● TASK OBJECTIVE:
Copy each line below word for word and drop every image.

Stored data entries
++++++++++++++++++++

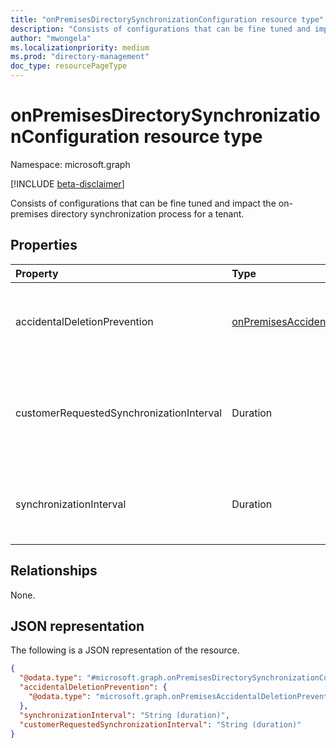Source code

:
 ```yaml
---
title: "onPremisesDirectorySynchronizationConfiguration resource type"
description: "Consists of configurations that can be fine tuned and impact the on-premises directory synchronization process for a tenant."
author: "mwongela"
ms.localizationpriority: medium
ms.prod: "directory-management"
doc_type: resourcePageType
---
```


# onPremisesDirectorySynchronizationConfiguration resource type

Namespace: microsoft.graph

[!INCLUDE [beta-disclaimer](../../includes/beta-disclaimer.md)]

Consists of configurations that can be fine tuned and impact the on-premises directory synchronization process for a tenant.

## Properties

| Property                                 | Type                                                                                             | Description                                                                            |
| :--------------------------------------- | :----------------------------------------------------------------------------------------------- | :------------------------------------------------------------------------------------- |
| accidentalDeletionPrevention             | [onPremisesAccidentalDeletionPrevention](../resources/onpremisesaccidentaldeletionprevention.md) | Contains the accidental deletion prevention configuration for a tenant.                |
| customerRequestedSynchronizationInterval | Duration                                                                                         | Interval of time that the customer requested the sync client wait between sync cycles. |
| synchronizationInterval                  | Duration                                                                                         | Interval of time the sync client should honor between sync cycles                      |

## Relationships

None.

## JSON representation

The following is a JSON representation of the resource.
<!-- {
  "blockType": "resource",
  "@odata.type": "microsoft.graph.onPremisesDirectorySynchronizationConfiguration"
}
-->
``` json
{
  "@odata.type": "#microsoft.graph.onPremisesDirectorySynchronizationConfiguration",
  "accidentalDeletionPrevention": {
    "@odata.type": "microsoft.graph.onPremisesAccidentalDeletionPrevention"
  },
  "synchronizationInterval": "String (duration)",
  "customerRequestedSynchronizationInterval": "String (duration)"
}
```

++++++++++++++++++++

● EXERCISE RESULT:
Source code

:
 ```yaml
---
title: "onPremisesDirectorySynchronizationConfiguration resource type"
description: "Consists of configurations that can be fine tuned and impact the on-premises directory synchronization process for a tenant."
author: "mwongela"
ms.localizationpriority: medium
ms.prod: "directory-management"
doc_type: resourcePageType
---
```


# onPremisesDirectorySynchronizationConfiguration resource type

Namespace: microsoft.graph

[!INCLUDE [beta-disclaimer](../../includes/beta-disclaimer.md)]

Consists of configurations that can be fine tuned and impact the on-premises directory synchronization process for a tenant.

## Properties

| Property                                 | Type                                                                                             | Description                                                                            |
| :--------------------------------------- | :----------------------------------------------------------------------------------------------- | :------------------------------------------------------------------------------------- |
| accidentalDeletionPrevention             | [onPremisesAccidentalDeletionPrevention](../resources/onpremisesaccidentaldeletionprevention.md) | Contains the accidental deletion prevention configuration for a tenant.                |
| customerRequestedSynchronizationInterval | Duration                                                                                         | Interval of time that the customer requested the sync client wait between sync cycles. |
| synchronizationInterval                  | Duration                                                                                         | Interval of time the sync client should honor between sync cycles                      |

## Relationships

None.

## JSON representation

The following is a JSON representation of the resource.
<!-- {
  "blockType": "resource",
  "@odata.type": "microsoft.graph.onPremisesDirectorySynchronizationConfiguration"
}
-->
``` json
{
  "@odata.type": "#microsoft.graph.onPremisesDirectorySynchronizationConfiguration",
  "accidentalDeletionPrevention": {
    "@odata.type": "microsoft.graph.onPremisesAccidentalDeletionPrevention"
  },
  "synchronizationInterval": "String (duration)",
  "customerRequestedSynchronizationInterval": "String (duration)"
}
```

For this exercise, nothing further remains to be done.